| Exercise aim |
Nothing should appear in the answer except the lines from the one containing "3.FirstClass, Online : 79,556$" through the end of the records below, written out exactly.

| Records from a dataset |
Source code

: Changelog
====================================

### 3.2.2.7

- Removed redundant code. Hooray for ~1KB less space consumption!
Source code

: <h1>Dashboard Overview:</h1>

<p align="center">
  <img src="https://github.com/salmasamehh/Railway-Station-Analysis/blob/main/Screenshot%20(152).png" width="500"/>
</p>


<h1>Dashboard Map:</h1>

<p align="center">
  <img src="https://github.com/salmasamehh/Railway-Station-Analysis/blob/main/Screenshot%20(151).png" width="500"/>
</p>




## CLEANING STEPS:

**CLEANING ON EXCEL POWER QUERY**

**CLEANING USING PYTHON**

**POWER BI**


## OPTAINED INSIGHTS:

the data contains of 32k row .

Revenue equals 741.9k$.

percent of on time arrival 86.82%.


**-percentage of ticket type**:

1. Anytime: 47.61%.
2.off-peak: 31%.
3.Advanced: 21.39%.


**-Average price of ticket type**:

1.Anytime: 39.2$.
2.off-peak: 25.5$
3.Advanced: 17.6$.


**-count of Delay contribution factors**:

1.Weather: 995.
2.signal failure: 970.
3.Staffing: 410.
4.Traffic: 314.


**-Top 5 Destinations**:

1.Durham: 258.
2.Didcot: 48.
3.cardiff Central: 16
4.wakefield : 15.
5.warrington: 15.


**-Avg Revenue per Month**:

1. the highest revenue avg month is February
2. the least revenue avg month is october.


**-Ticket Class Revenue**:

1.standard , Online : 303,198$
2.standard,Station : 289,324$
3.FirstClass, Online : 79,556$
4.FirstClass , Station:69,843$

| Answer for this exercise |
3.FirstClass, Online : 79,556$
4.FirstClass , Station:69,843$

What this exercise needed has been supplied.